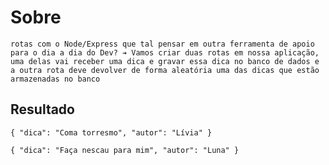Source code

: # Sobre
`
 rotas com o Node/Express que tal pensar em
outra ferramenta de apoio para o dia a dia do Dev?
➔ Vamos criar duas rotas em nossa aplicação, uma delas vai receber uma dica e
gravar essa dica no banco de dados e a outra rota deve devolver de forma
aleatória uma das dicas que estão armazenadas no banco
`




## Resultado

`
{
    "dica": "Coma torresmo",
    "autor": "Lívia"
}
`

`
{
    "dica": "Faça nescau para mim",
    "autor": "Luna"
}
`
**********
> WORK REQUEST
Starting at the first line of the listing above, write out each line exactly and nothing else until you reach the line containing "gravar essa dica", which is included as well; omit all pictures.

> SOLUTION TO THIS PROBLEM
Source code

: # Sobre
`
 rotas com o Node/Express que tal pensar em
outra ferramenta de apoio para o dia a dia do Dev?
➔ Vamos criar duas rotas em nossa aplicação, uma delas vai receber uma dica e
gravar essa dica no banco de dados e a outra rota deve devolver de forma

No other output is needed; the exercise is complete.